I have taken no small amount of pleasure regaling my golfing buddies with this story several times since my return from vacation.
This experience brought home to me the expression “always expect the unexpected”. This has also been my experience in the realm of working with couples who are going through a separation or a divorce. While the spouses may start out hoping for an amicable, straightforward and stress-free process, often this turns out not to be the case.
The separation process can be an emotional rollercoaster and sometimes spouses are not on the same ride at the same time. The emotional journey can take you through periods of denial, anger, rage, guilt or jealousy, and remorse until you get to an emotional place where you can deal with the issues more rationally.
It is wise to be aware that what may start out as an “amicable separation” may end up somewhere very different, with threats and false accusations being made by one spouse against the other, or even against other members of the spouse’s family.
It is for this reason I strongly suggest to family law clients that they remain polite to their estranged partner but also make their best efforts to document or substantiate all events that transpire during the lifetime of the separation negotiations. For example, I will suggest to clients that they terminate their use of all “social media” to keep friends or family up to date on the events of their separation or any developments in their “love life”. You never know who may be reading the story of your life and the purpose for which they may be reading it.

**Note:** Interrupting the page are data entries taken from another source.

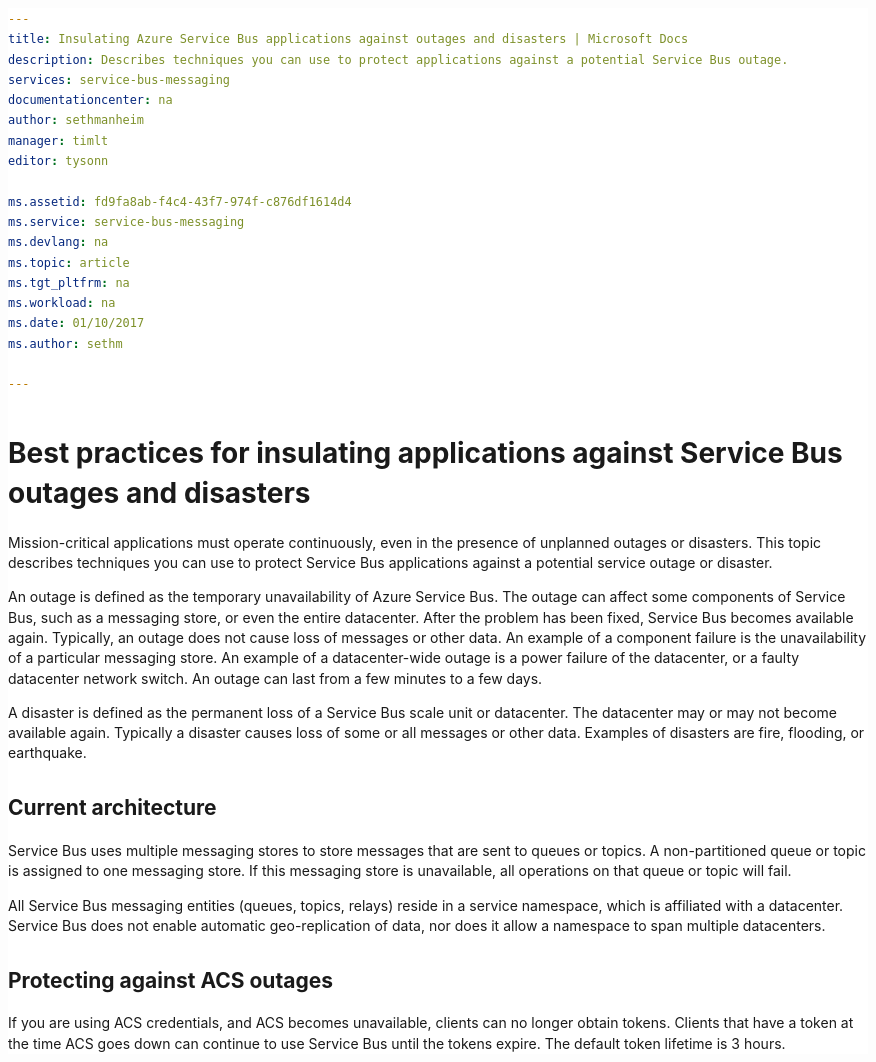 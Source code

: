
 ```yaml
---
title: Insulating Azure Service Bus applications against outages and disasters | Microsoft Docs
description: Describes techniques you can use to protect applications against a potential Service Bus outage.
services: service-bus-messaging
documentationcenter: na
author: sethmanheim
manager: timlt
editor: tysonn

ms.assetid: fd9fa8ab-f4c4-43f7-974f-c876df1614d4
ms.service: service-bus-messaging
ms.devlang: na
ms.topic: article
ms.tgt_pltfrm: na
ms.workload: na
ms.date: 01/10/2017
ms.author: sethm

---
```

# Best practices for insulating applications against Service Bus outages and disasters
Mission-critical applications must operate continuously, even in the presence of unplanned outages or disasters. This topic describes techniques you can use to protect Service Bus applications against a potential service outage or disaster.

An outage is defined as the temporary unavailability of Azure Service Bus. The outage can affect some components of Service Bus, such as a messaging store, or even the entire datacenter. After the problem has been fixed, Service Bus becomes available again. Typically, an outage does not cause loss of messages or other data. An example of a component failure is the unavailability of a particular messaging store. An example of a datacenter-wide outage is a power failure of the datacenter, or a faulty datacenter network switch. An outage can last from a few minutes to a few days.

A disaster is defined as the permanent loss of a Service Bus scale unit or datacenter. The datacenter may or may not become available again. Typically a disaster causes loss of some or all messages or other data. Examples of disasters are fire, flooding, or earthquake.

## Current architecture
Service Bus uses multiple messaging stores to store messages that are sent to queues or topics. A non-partitioned queue or topic is assigned to one messaging store. If this messaging store is unavailable, all operations on that queue or topic will fail.

All Service Bus messaging entities (queues, topics, relays) reside in a service namespace, which is affiliated with a datacenter. Service Bus does not enable automatic geo-replication of data, nor does it allow a namespace to span multiple datacenters.

## Protecting against ACS outages
If you are using ACS credentials, and ACS becomes unavailable, clients can no longer obtain tokens. Clients that have a token at the time ACS goes down can continue to use Service Bus until the tokens expire. The default token lifetime is 3 hours.
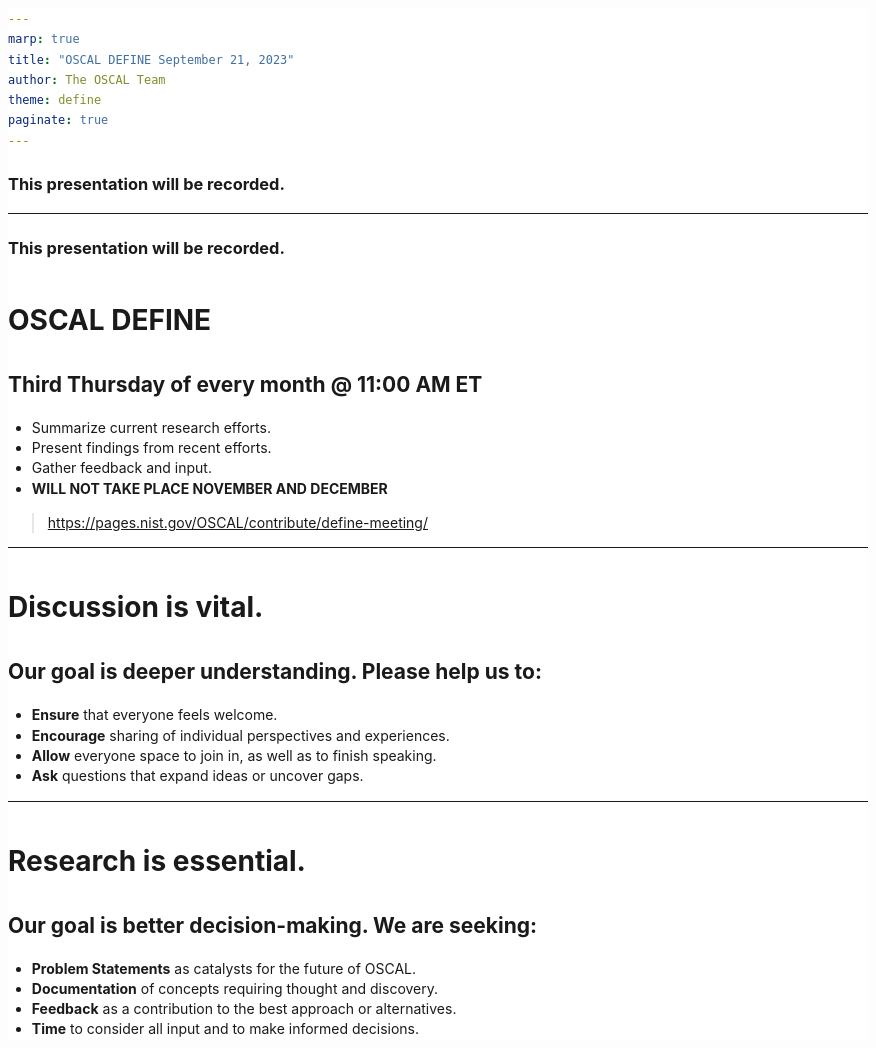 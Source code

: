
 ```yaml
---
marp: true
title: "OSCAL DEFINE September 21, 2023"
author: The OSCAL Team
theme: define
paginate: true
---
```





### This presentation will be recorded.

---



### This presentation will be recorded.
# OSCAL DEFINE

## Third Thursday of every month @ 11:00 AM ET

- Summarize current research efforts.
- Present findings from recent efforts.
- Gather feedback and input.
- **WILL NOT TAKE PLACE NOVEMBER AND DECEMBER**

> https://pages.nist.gov/OSCAL/contribute/define-meeting/

---

# Discussion is vital.

## Our goal is deeper understanding. Please help us to:

- **Ensure** that everyone feels welcome.
- **Encourage** sharing of individual perspectives and experiences.
- **Allow** everyone space to join in, as well as to finish speaking.
- **Ask** questions that expand ideas or uncover gaps.

---

# Research is essential.

## Our goal is better decision-making. We are seeking:

- **Problem Statements** as catalysts for the future of OSCAL.
- **Documentation** of concepts requiring thought and discovery. 
- **Feedback** as a contribution to the best approach or alternatives.
- **Time** to consider all input and to make informed decisions.
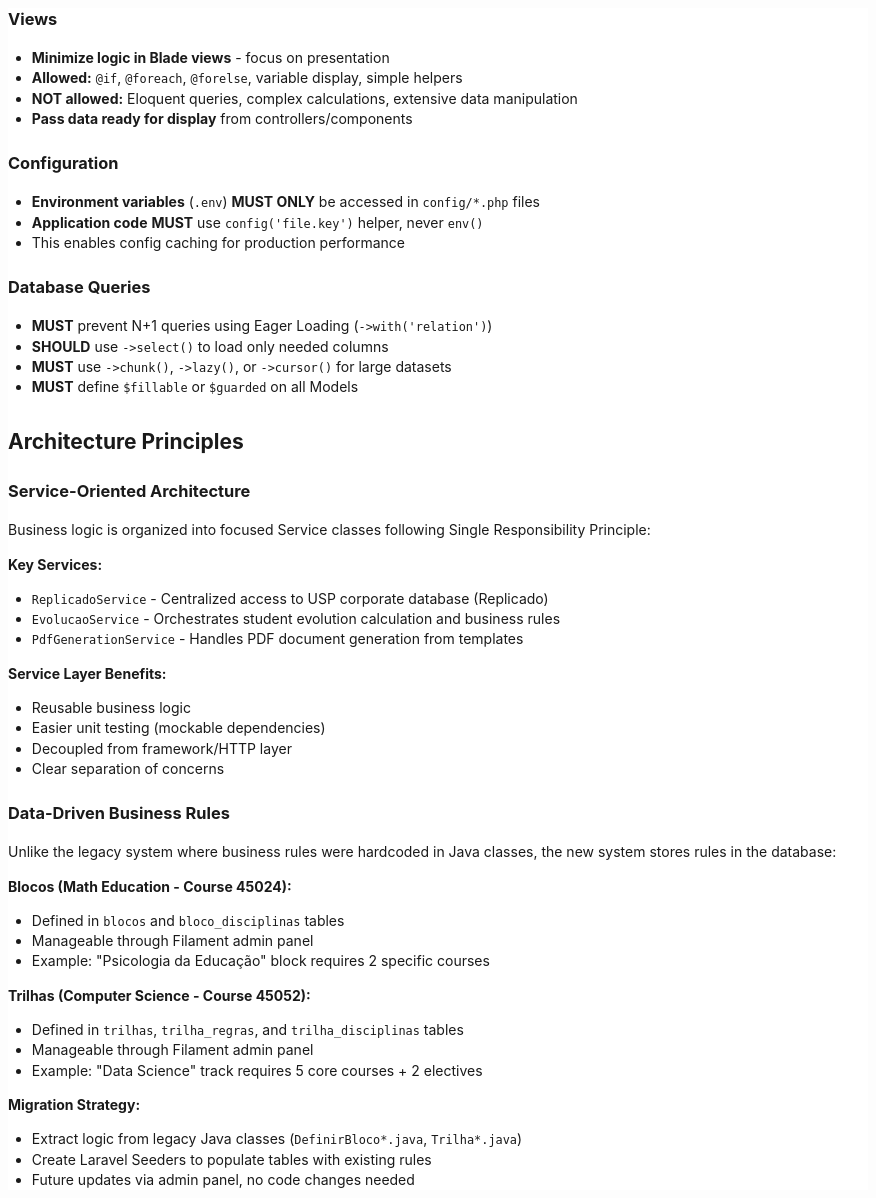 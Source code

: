 ### Views
- **Minimize logic in Blade views** - focus on presentation
- **Allowed:** `@if`, `@foreach`, `@forelse`, variable display, simple helpers
- **NOT allowed:** Eloquent queries, complex calculations, extensive data manipulation
- **Pass data ready for display** from controllers/components

### Configuration
- **Environment variables** (`.env`) **MUST ONLY** be accessed in `config/*.php` files
- **Application code** **MUST** use `config('file.key')` helper, never `env()`
- This enables config caching for production performance

### Database Queries
- **MUST** prevent N+1 queries using Eager Loading (`->with('relation')`)
- **SHOULD** use `->select()` to load only needed columns
- **MUST** use `->chunk()`, `->lazy()`, or `->cursor()` for large datasets
- **MUST** define `$fillable` or `$guarded` on all Models

## Architecture Principles

### Service-Oriented Architecture
Business logic is organized into focused Service classes following Single Responsibility Principle:

**Key Services:**
- `ReplicadoService` - Centralized access to USP corporate database (Replicado)
- `EvolucaoService` - Orchestrates student evolution calculation and business rules
- `PdfGenerationService` - Handles PDF document generation from templates

**Service Layer Benefits:**
- Reusable business logic
- Easier unit testing (mockable dependencies)
- Decoupled from framework/HTTP layer
- Clear separation of concerns

### Data-Driven Business Rules
Unlike the legacy system where business rules were hardcoded in Java classes, the new system stores rules in the database:

**Blocos (Math Education - Course 45024):**
- Defined in `blocos` and `bloco_disciplinas` tables
- Manageable through Filament admin panel
- Example: "Psicologia da Educação" block requires 2 specific courses

**Trilhas (Computer Science - Course 45052):**
- Defined in `trilhas`, `trilha_regras`, and `trilha_disciplinas` tables
- Manageable through Filament admin panel
- Example: "Data Science" track requires 5 core courses + 2 electives

**Migration Strategy:**
- Extract logic from legacy Java classes (`DefinirBloco*.java`, `Trilha*.java`)
- Create Laravel Seeders to populate tables with existing rules
- Future updates via admin panel, no code changes needed
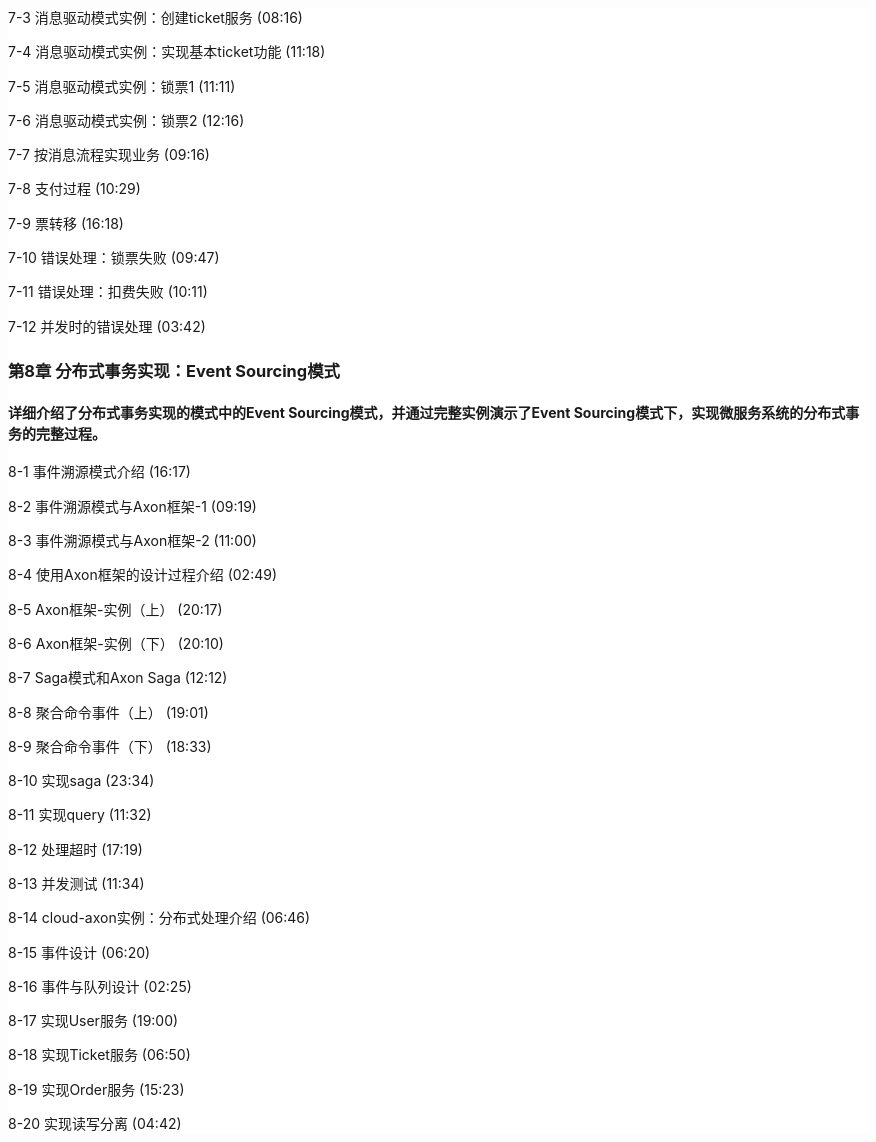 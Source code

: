 7-3 消息驱动模式实例：创建ticket服务 (08:16)

7-4 消息驱动模式实例：实现基本ticket功能 (11:18)

7-5 消息驱动模式实例：锁票1 (11:11)

7-6 消息驱动模式实例：锁票2 (12:16)

7-7 按消息流程实现业务 (09:16)

7-8 支付过程 (10:29)

7-9 票转移 (16:18)

7-10 错误处理：锁票失败 (09:47)

7-11 错误处理：扣费失败 (10:11)

7-12 并发时的错误处理 (03:42)


### 第8章 分布式事务实现：Event Sourcing模式

#### 详细介绍了分布式事务实现的模式中的Event Sourcing模式，并通过完整实例演示了Event Sourcing模式下，实现微服务系统的分布式事务的完整过程。
8-1 事件溯源模式介绍 (16:17)

8-2 事件溯源模式与Axon框架-1 (09:19)

8-3 事件溯源模式与Axon框架-2 (11:00)

8-4 使用Axon框架的设计过程介绍 (02:49)

8-5 Axon框架-实例（上） (20:17)

8-6 Axon框架-实例（下） (20:10)

8-7 Saga模式和Axon Saga (12:12)

8-8 聚合命令事件（上） (19:01)

8-9 聚合命令事件（下） (18:33)

8-10 实现saga (23:34)

8-11 实现query (11:32)

8-12 处理超时 (17:19)

8-13 并发测试 (11:34)

8-14 cloud-axon实例：分布式处理介绍 (06:46)

8-15 事件设计 (06:20)

8-16 事件与队列设计 (02:25)

8-17 实现User服务 (19:00)

8-18 实现Ticket服务 (06:50)

8-19 实现Order服务 (15:23)

8-20 实现读写分离 (04:42)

It is also wise for separating spouses to keep track of the documents that can verify their assets and debts at the time of separation and any significant or out-of-the-ordinary spending that they may make in the weeks or months after the separation. Documenting this spending his will help recreate the spending patterns of the parties and help determine if one spouse should be compensating the other for taking on debts or expenses that should be shared by the parties.
If there are young children involved in the separation I often recommend that the parties keep a journal or some other form of note-keeping on significant events that occur with the children, or to create a chronology of the time each parent spends with the children and the types of activities or tasks that each parent performs with the children. There is a very handy internet-based software called Our Family Wizard that is excellent for this purpose. You may view a demonstration of how this works at www.ourfamilywizard.com.
My golfing experience has served to remind me, and I hope that it provides some insights for you, to “expect the unexpected” when you are venturing into new areas or experiences.